The one man in front of them turned towards the last cell on their left, tinkering with the keys against the metallic bars. “Hey!” He peered through the bars. “You'd better stay awake!” he accused. “You’ve got more visitors who want to see you! Don’t go and try anything funny!” As the lock to the cell loosened, he gestured them to enter, caging them all in.
They huddled together, backs nearly pressed against the rustic bars. They looked nothing more than a clumsy semi-circle of humanity facing a demon.
One candle was the sole source of light in the room. Its wax fell carelessly on occasion.
A cot, which looked pitiful and deserving of the man, was supported by a thin wooden frame placed against the wall. To their left, a sink, propped by a washbasin.
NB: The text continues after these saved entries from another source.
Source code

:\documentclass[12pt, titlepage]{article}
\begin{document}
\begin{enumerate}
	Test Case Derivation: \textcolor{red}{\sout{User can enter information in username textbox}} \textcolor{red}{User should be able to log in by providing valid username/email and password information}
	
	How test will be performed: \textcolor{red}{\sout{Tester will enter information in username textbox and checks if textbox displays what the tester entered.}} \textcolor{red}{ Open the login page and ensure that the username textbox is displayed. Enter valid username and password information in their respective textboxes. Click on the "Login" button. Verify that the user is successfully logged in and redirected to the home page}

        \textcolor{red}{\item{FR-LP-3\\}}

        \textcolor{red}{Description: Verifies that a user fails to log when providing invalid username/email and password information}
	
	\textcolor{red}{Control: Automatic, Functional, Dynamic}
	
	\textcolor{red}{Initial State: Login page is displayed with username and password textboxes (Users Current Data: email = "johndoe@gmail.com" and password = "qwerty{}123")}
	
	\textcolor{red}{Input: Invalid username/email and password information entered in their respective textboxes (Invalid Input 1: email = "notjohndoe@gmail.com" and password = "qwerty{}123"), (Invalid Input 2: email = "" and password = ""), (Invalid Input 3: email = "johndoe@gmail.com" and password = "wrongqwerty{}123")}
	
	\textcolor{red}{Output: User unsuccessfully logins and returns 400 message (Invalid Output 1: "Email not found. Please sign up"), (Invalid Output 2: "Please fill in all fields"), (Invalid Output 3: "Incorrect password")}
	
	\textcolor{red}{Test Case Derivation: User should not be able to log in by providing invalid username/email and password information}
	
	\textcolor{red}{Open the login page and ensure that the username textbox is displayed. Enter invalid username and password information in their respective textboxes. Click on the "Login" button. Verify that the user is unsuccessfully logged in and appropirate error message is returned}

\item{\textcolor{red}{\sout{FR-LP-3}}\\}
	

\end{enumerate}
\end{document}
A watermarked mirror reflected your blurry features.
The area was too small for one person, let alone five. There would be no privacy, no way for anyone to approach him with the return of his sincerity. Not truly.
The room was impersonal, too small, and more like a scientific study than an attempt to communicate on an interpersonal level between two humans. He was a lab rat to be gazed at, observed, and seen. Not heard. They would be setting themselves up for failure.
The monster himself was a statue, seated on a simple chair with backrails behind a circular desk. He looked thinner.. His cheekbones jutted across his tanned skin.
He was not a massive heap of muscle, but something leaner— powerful in his own right. This was the body of a killer.
Who knew what he could do to your team, to you, if given the right opportunity to strike? His precedent was not promising. Then again, he was a mass murderer, and you were not concerned with the living conditions of a walking incarnate of evil.
Your eyes took a better look at the evil in question.
His hair was a dark and glossy curtain, only half shielding his eyes. His pants were long and reached his ankles, and he wore a roomy grey tunic with an open collar drawn together by a long tassel. His hands, placed on the table, were patched with the black of broken charcoal he was rolling between one of his thumbs and forefinger.
Even with the crowd surrounding him, there was no acknowledgment or regard for their presence. As if to say, “You are all nothing. You and your words mean nothing to me.”
You were glad you had chosen to go last and hated your choice to suffer in the torture of waiting, for you could see how the devil behaved and reacted to everyone.
William, brave, stupid, stepped first without thought. “Eren Jäger,” he said, walking towards the nearest chair. “The future of Paradis is on your shoulders, and it’s no doubt a burden. Just think about your legacy, what you can leave behind for our–”
“—I know who I am.” His voice carried throughout the room, a growl on the edge of a weak, wavering light. His hair had only partially shielded his features, and you were able to see winks of a dull grey in his eyes. Or were they green? By the time you braved another look, he flicked his gaze at the dark stick and spread on his fingers instead. “Do you?”
Your insides churned as you tried to find the courage you just lost.
You thought of Betha Janns, a barmaid at the tavern nearest the home you shared with your aunt, and your closest friend. You thought of the way she always stopped sweeping the entrance of the tavern to grab your wrist and giggle over scandalous happenings before sending you on your way.
You thought of Marlene Smits, your elderly neighbor and friend, with a penchant for remembering the smallest details, who always pointed her long, crooked finger your way to beckon you into the stories of her life.
You thought of Marek and his wide, honest smile and his sweet, deep laugh.
You even thought of Aunt Melyse and her blunt words, as you would have eagerly placed yourself the target of a hundred of her scowls and judgments than one from this monster. I’m sorry, you prayed in your head for absolution from her, knowing it would not come. You were right. All of it. I shouldn’t have agreed to come. I’m a fool.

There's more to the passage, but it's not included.